Question:In triangle ABC, point B lies on line l, and side BC is extended to form an exterior angle at...
GMAT Geometry & Trigonometry : (Geo_Trig) Questions
In triangle ABC, point B lies on line l, and side BC is extended to form an exterior angle at vertex C. If \(\angle \mathrm{ABC}\) measures \(50°\) and the exterior angle at vertex C measures \(130°\), what is the measure of \(\angle \mathrm{BAC}\)?
1. TRANSLATE the problem information
- Given information:
- Triangle ABC with \(\angle\mathrm{ABC} = 50°\)
- Exterior angle at vertex C = 130°
- Need to find \(\angle\mathrm{BAC}\)
2. INFER the key relationship
- The exterior angle at C and the interior angle \(\angle\mathrm{ACB}\) form a linear pair
- This means they're supplementary: \(\mathrm{Interior}\;\angle\mathrm{ACB} + \mathrm{Exterior\;angle} = 180°\)

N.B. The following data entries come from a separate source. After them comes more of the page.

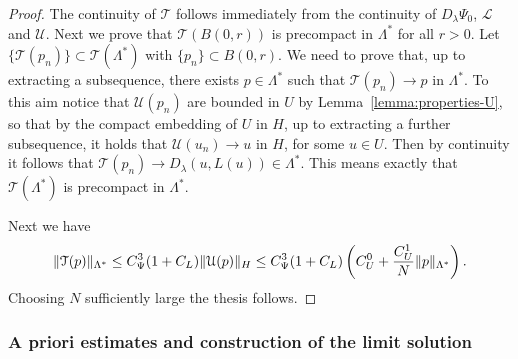 \documentclass[a4paper,10pt,oneside]{amsbook}
\numberwithin{section}{chapter}
\numberwithin{equation}{chapter}
\theoremstyle{definition}
\DeclarePairedDelimiter{\norm}{\lVert}{\rVert}
\begin{document}
\begin{proof}
The continuity of $\mathcal{T}$ follows immediately from the continuity of $D_\lambda\Psi_0$, $\mathcal{L}$ and $\mathcal{U}$. Next we prove that $\mathcal{T}(B(0,r))$ is precompact in $\Lambda^*$ for all $r>0$. Let $\{\mathcal{T}(p_n)\}\subset\mathcal{T}(\Lambda^*)$ with $\{p_n\}\subset B(0,r)$. We need to prove that, up to extracting a subsequence, there exists $p\in\Lambda^*$ such that $\mathcal{T}(p_n)\to p$ in $\Lambda^*$. To this aim notice that $\mathcal{U}(p_n)$ are bounded in $U$ by Lemma~\ref{lemma:properties-U}, so that by the compact embedding of $U$ in $H$, up to extracting a further subsequence, it holds that $\mathcal{U}(u_n)\to u$ in $H$, for some $u\in U$. Then by continuity it follows that $\mathcal{T}(p_n)\to D_\lambda(u,L(u))\in\Lambda^*$. This means exactly that $\mathcal{T}(\Lambda^*)$ is precompact in $\Lambda^*$.

Next we have
\[
\norm{\mathcal{T}(p)}_{\Lambda^*}\le C_\Psi^3(1+C_L)\norm{\mathcal{U}(p)}_H\le C_\Psi^3(1+C_L)\left(C_U^0+\frac{C_U^1}{N}\norm{p}_{\Lambda^*}\right).
\]
Choosing $N$ sufficiently large the thesis follows.
\end{proof}

\subsubsection*{A priori estimates and construction of the limit solution}
\end{document}
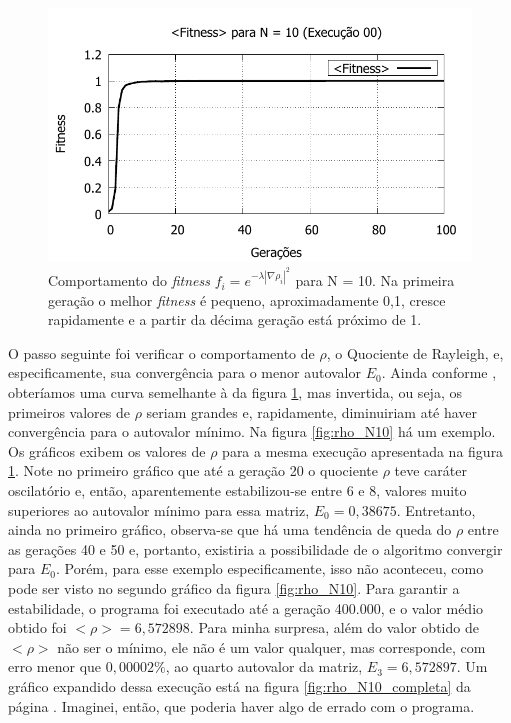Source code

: 	\begin{figure}[htbp]
		\centering
			\includegraphics{figs/resultados/fitnessGrad/N10_00_fitness.pdf}
			\caption{Comportamento do \textsl{fitness} $f_i = e^{-\lambda |\nabla \rho_i|^2}$ para N = 10. Na primeira geração o melhor \textit{fitness} é pequeno, aproximadamente 0,1, cresce rapidamente e a partir da décima geração está próximo de 1.}
		\label{fig:compFitnessTipo1N10}
	\end{figure}
	
	O passo seguinte foi verificar o comportamento de $\rho$, o Quociente de Rayleigh, e, especificamente, sua convergência para o menor autovalor $E_0$. Ainda conforme \cite{metodo2004}, obteríamos uma curva semelhante à da figura \ref{fig:compFitnessTipo1N10}, mas invertida, ou seja, os primeiros valores de $\rho$ seriam grandes e, rapidamente, diminuiriam até haver convergência para o autovalor mínimo. Na figura \ref{fig:rho_N10} há um exemplo.	Os gráficos exibem os valores de $\rho$ para a mesma execução apresentada na figura \ref{fig:compFitnessTipo1N10}. Note no primeiro gráfico que até a geração 20 o quociente $\rho$ teve caráter oscilatório e, então, aparentemente estabilizou-se entre 6 e 8, valores muito superiores ao autovalor mínimo para essa matriz, $E_0 = 0,38675$. Entretanto, ainda no primeiro gráfico, observa-se que há uma tendência de queda do $\rho$ entre as gerações 40 e 50 e, portanto, existiria a possibilidade de o algoritmo convergir para $E_0$. Porém, para esse exemplo especificamente, isso não aconteceu, como pode ser visto no segundo gráfico da figura \ref{fig:rho_N10}. Para garantir a estabilidade, o programa foi executado até a geração 400.000, e o valor médio obtido foi $<\rho> = 6,572898$. Para minha surpresa, além do valor obtido de $<\rho>$ não ser o mínimo, ele não é um valor qualquer, mas corresponde, com erro menor que $0,00002\%$, ao quarto autovalor da matriz, $E_3 = 6,572897$. Um gráfico expandido dessa execução está na figura \ref{fig:rho_N10_completa} da página \pageref{fig:rho_N10_completa}. Imaginei, então, que poderia haver algo de errado com o programa. 
	
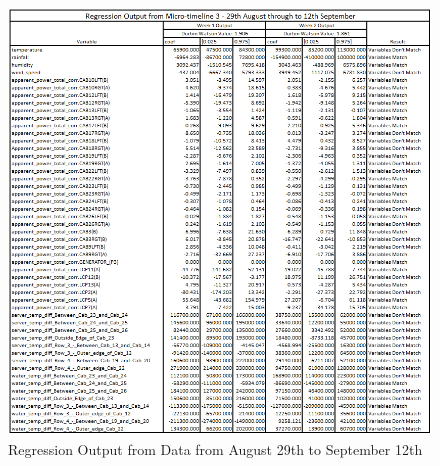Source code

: \documentclass[12pt]{scrartcl}
\begin{document}
\begin{figure}[H]
  \caption{Regression Output from Data from August 29th to September 12th}
  \label{fig:regressionresultsweek3}
  \centering
    \includegraphics[scale=0.75]{regressionweek3}
\end{figure} 
\end{document}
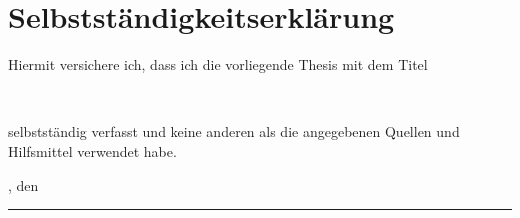 
\setcounter{page}{2}
\section*{Selbstständigkeitserklärung}
	Hiermit versichere ich, dass ich die vorliegende Thesis mit dem Titel\\
\begin{center}
	\glqq \titelPraxisbericht \grqq{}  \\
\end{center}
	selbstständig verfasst und keine anderen als die angegebenen Quellen und Hilfsmittel verwendet habe.\\

\begin{flushright}
	\abgabeortPraxisbericht, den \datumAbgabePraxisbericht \\
\vspace{1cm} 
\rule {6cm}{0.2mm}\\
	\autorPraxisbericht
\end{flushright}
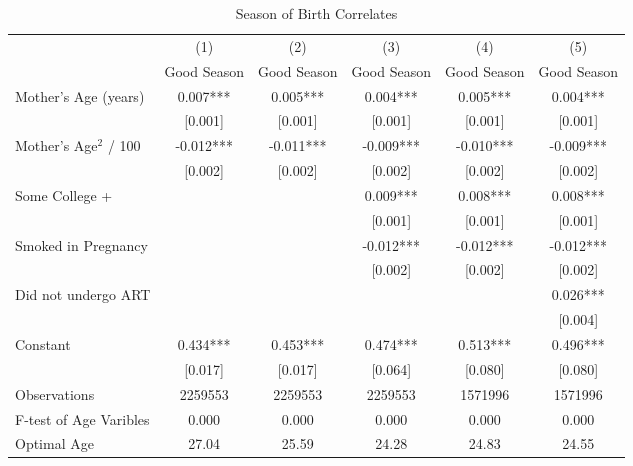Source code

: \documentclass[a4paper, 11.5 pt]{article}
\theoremstyle{plain}
\begin{document}
\begin{doublespace}
\begin{table}[htbp]\centering
\def\sym#1{\ifmmode^{#1}\else\(^{#1}\)\fi}
\caption{Season of Birth Correlates  \label{tab:bqMain}}
\begin{tabular}{l*{5}{c}}
\toprule
                    &\multicolumn{1}{c}{(1)}   &\multicolumn{1}{c}{(2)}   &\multicolumn{1}{c}{(3)}   &\multicolumn{1}{c}{(4)}   &\multicolumn{1}{c}{(5)}   \\
                    & Good Season   & Good Season   & Good Season   & Good Season   & Good Season   \\
\midrule
Mother's Age (years)&       0.007***&       0.005***&       0.004***&       0.005***&       0.004***\\
                    &     [0.001]   &     [0.001]   &     [0.001]   &     [0.001]   &     [0.001]   \\
Mother's Age$^2$ / 100&      -0.012***&      -0.011***&      -0.009***&      -0.010***&      -0.009***\\
                    &     [0.002]   &     [0.002]   &     [0.002]   &     [0.002]   &     [0.002]   \\
Some College +      &               &               &       0.009***&       0.008***&       0.008***\\
                    &               &               &     [0.001]   &     [0.001]   &     [0.001]   \\
Smoked in Pregnancy &               &               &      -0.012***&      -0.012***&      -0.012***\\
                    &               &               &     [0.002]   &     [0.002]   &     [0.002]   \\
Did not undergo ART &               &               &               &               &       0.026***\\
                    &               &               &               &               &     [0.004]   \\
Constant            &       0.434***&       0.453***&       0.474***&       0.513***&       0.496***\\
                    &     [0.017]   &     [0.017]   &     [0.064]   &     [0.080]   &     [0.080]   \\
\midrule
Observations        &     2259553   &     2259553   &     2259553   &     1571996   &     1571996   \\
F-test of Age Varibles&0.000&0.000&0.000&0.000&0.000 \\
Optimal Age &27.04&25.59&24.28&24.83&24.55 \\

\end{tabular}
\end{table}
\end{doublespace}
\end{document}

- Calculate: \(\mathrm{Interior}\;\angle\mathrm{ACB} = 180° - 130° = 50°\)
3. INFER the solution strategy
- Now we have two interior angles of the triangle: \(\angle\mathrm{ABC} = 50°\) and \(\angle\mathrm{ACB} = 50°\)

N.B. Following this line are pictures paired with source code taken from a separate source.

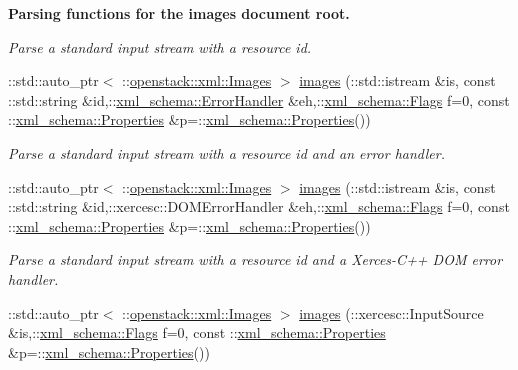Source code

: \begin{Indent}{\bf Parsing functions for the images document root.}
\begin{DoxyCompactItemize}
\begin{DoxyCompactList}\small\item\em Parse a standard input stream with a resource id. \item\end{DoxyCompactList}\item 
::std::auto\_\-ptr$<$ ::\hyperlink{classopenstack_1_1xml_1_1Images}{openstack::xml::Images} $>$ \hyperlink{namespaceopenstack_1_1xml_a6d88ce4e19b64b789f46ef75bdf18ce0}{images} (::std::istream \&is, const ::std::string \&id,::\hyperlink{namespacexml__schema_ab1c9361bfd3b404eaabf0c31eded79dc}{xml\_\-schema::ErrorHandler} \&eh,::\hyperlink{namespacexml__schema_affb4c227cbd9aa7453dd1dc5a1401943}{xml\_\-schema::Flags} f=0, const ::\hyperlink{namespacexml__schema_ad27ce19a7ee1d3b1064092648898f64c}{xml\_\-schema::Properties} \&p=::\hyperlink{namespacexml__schema_ad27ce19a7ee1d3b1064092648898f64c}{xml\_\-schema::Properties}())
\begin{DoxyCompactList}\small\item\em Parse a standard input stream with a resource id and an error handler. \item\end{DoxyCompactList}\item 
::std::auto\_\-ptr$<$ ::\hyperlink{classopenstack_1_1xml_1_1Images}{openstack::xml::Images} $>$ \hyperlink{namespaceopenstack_1_1xml_a861c05af5fa470249c481ea00fd725c8}{images} (::std::istream \&is, const ::std::string \&id,::xercesc::DOMErrorHandler \&eh,::\hyperlink{namespacexml__schema_affb4c227cbd9aa7453dd1dc5a1401943}{xml\_\-schema::Flags} f=0, const ::\hyperlink{namespacexml__schema_ad27ce19a7ee1d3b1064092648898f64c}{xml\_\-schema::Properties} \&p=::\hyperlink{namespacexml__schema_ad27ce19a7ee1d3b1064092648898f64c}{xml\_\-schema::Properties}())
\begin{DoxyCompactList}\small\item\em Parse a standard input stream with a resource id and a Xerces-\/C++ DOM error handler. \item\end{DoxyCompactList}\item 
::std::auto\_\-ptr$<$ ::\hyperlink{classopenstack_1_1xml_1_1Images}{openstack::xml::Images} $>$ \hyperlink{namespaceopenstack_1_1xml_ab191ac43d8b62a457fba5cd0a7ac7b66}{images} (::xercesc::InputSource \&is,::\hyperlink{namespacexml__schema_affb4c227cbd9aa7453dd1dc5a1401943}{xml\_\-schema::Flags} f=0, const ::\hyperlink{namespacexml__schema_ad27ce19a7ee1d3b1064092648898f64c}{xml\_\-schema::Properties} \&p=::\hyperlink{namespacexml__schema_ad27ce19a7ee1d3b1064092648898f64c}{xml\_\-schema::Properties}())

\end{DoxyCompactItemize}
\end{Indent}
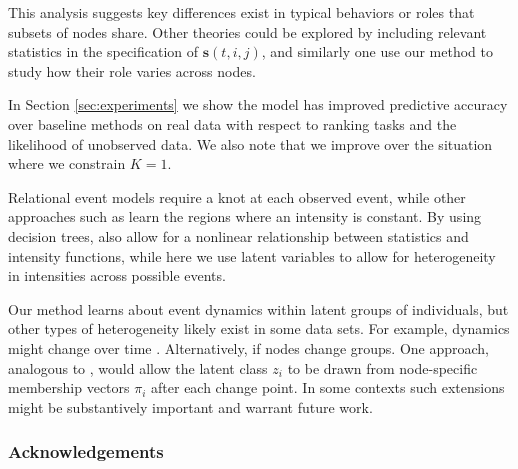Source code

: \documentclass{article}
\begin{document}
This analysis suggests key differences exist in typical behaviors or roles that subsets of nodes share.  Other theories could be explored by including relevant statistics in the specification of $\mathbf{s}(t,i,j)$, and similarly one use our method to study how their role varies across nodes.

In Section \ref{sec:experiments} we show the model has improved predictive accuracy over baseline methods on real data with respect to ranking tasks and the likelihood of unobserved data.  We also note that we improve over the situation where we constrain $K=1$.

Relational event models \cite{Butts2008} require a knot at each observed event, while other approaches such as \cite{Gunawardana2011} learn the regions where an intensity is constant.  By using decision trees,  \cite{Gunawardana2011} also allow for a nonlinear relationship between statistics and intensity functions, while here we use latent variables to allow for heterogeneity in intensities across possible events.

Our method learns about event dynamics within latent groups of individuals, but other types of heterogeneity likely exist in some data sets.  For example, dynamics might change over time \cite{Vu2011}.  Alternatively, if nodes change groups.  One approach, analogous to \cite{Airoldi2008}, would allow the latent class $z_i$ to be drawn from node-specific membership vectors $\pi_i$  after each change point.  In some contexts such extensions might be substantively important and warrant future work.

\subsubsection*{Acknowledgements}



\end{document}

- Use triangle angle sum theorem to find the third angle
4. SIMPLIFY using triangle angle sum theorem
- \(\angle\mathrm{BAC} + \angle\mathrm{ABC} + \angle\mathrm{ACB} = 180°\)
- \(\angle\mathrm{BAC} + 50° + 50° = 180°\)
- \(\angle\mathrm{BAC} = 180° - 100° = 80°\)
Answer: D) 80°
Why Students Usually Falter on This Problem
Most Common Error Path:
Conceptual confusion about exterior angles: Students might think the exterior angle IS one of the triangle's interior angles, rather than understanding it's supplementary to the interior angle at C.
If they use 130° as the interior angle \(\angle\mathrm{ACB}\), they would calculate:
\(\angle\mathrm{BAC} + 50° + 130° = 180°\)
\(\angle\mathrm{BAC} = 0°\)
This creates an impossible result, leading to confusion and guessing.
Second Most Common Error:
Weak INFER skill: Students might recognize that exterior angles relate to triangles but incorrectly try to apply the exterior angle theorem (exterior angle equals sum of two non-adjacent interior angles) without first finding the interior angle.
They might think: \(130° = \angle\mathrm{BAC} + \angle\mathrm{ABC} = \angle\mathrm{BAC} + 50°\), so \(\angle\mathrm{BAC} = 80°\). While this gives the right answer, it's based on incorrect reasoning since \(\angle\mathrm{ABC}\) is adjacent to the exterior angle at C, not non-adjacent.
The Bottom Line:
The key challenge is recognizing that you must first convert the exterior angle to its corresponding interior angle before applying triangle properties. Students often jump directly to triangle theorems without this crucial first step.